- _Task directions_: Only the number is needed. Please count the lines below in which the word "Execution" occurs.
══════
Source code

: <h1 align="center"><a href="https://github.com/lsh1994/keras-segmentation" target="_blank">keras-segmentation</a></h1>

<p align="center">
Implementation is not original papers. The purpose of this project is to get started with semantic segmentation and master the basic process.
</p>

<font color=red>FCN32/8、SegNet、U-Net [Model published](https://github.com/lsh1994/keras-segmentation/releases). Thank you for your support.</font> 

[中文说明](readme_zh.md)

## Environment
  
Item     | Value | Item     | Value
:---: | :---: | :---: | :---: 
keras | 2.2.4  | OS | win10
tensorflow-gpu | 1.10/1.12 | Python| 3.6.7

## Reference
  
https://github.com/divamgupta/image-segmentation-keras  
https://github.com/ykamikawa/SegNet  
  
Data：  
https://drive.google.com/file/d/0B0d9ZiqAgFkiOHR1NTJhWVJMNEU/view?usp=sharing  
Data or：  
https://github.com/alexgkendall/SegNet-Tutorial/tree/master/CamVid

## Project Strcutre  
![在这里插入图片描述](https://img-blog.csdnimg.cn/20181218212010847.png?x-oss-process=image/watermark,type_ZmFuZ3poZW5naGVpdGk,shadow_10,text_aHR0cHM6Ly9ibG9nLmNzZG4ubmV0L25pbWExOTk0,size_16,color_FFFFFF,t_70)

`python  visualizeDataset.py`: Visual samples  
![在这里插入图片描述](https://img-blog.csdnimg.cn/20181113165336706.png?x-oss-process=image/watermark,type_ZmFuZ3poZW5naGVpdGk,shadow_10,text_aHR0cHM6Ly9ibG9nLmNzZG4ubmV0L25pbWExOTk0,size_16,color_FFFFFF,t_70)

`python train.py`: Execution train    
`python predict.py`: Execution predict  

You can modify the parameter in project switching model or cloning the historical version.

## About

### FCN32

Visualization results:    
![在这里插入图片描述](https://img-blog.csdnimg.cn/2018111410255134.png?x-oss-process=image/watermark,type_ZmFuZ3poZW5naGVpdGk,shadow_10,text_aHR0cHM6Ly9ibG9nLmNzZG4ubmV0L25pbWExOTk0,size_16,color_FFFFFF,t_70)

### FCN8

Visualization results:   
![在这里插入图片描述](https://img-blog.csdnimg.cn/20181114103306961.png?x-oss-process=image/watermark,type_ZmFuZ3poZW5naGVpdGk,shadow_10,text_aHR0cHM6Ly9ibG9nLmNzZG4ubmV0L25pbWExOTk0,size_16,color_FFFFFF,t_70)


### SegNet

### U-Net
══════
- _Response to this exercise_: 2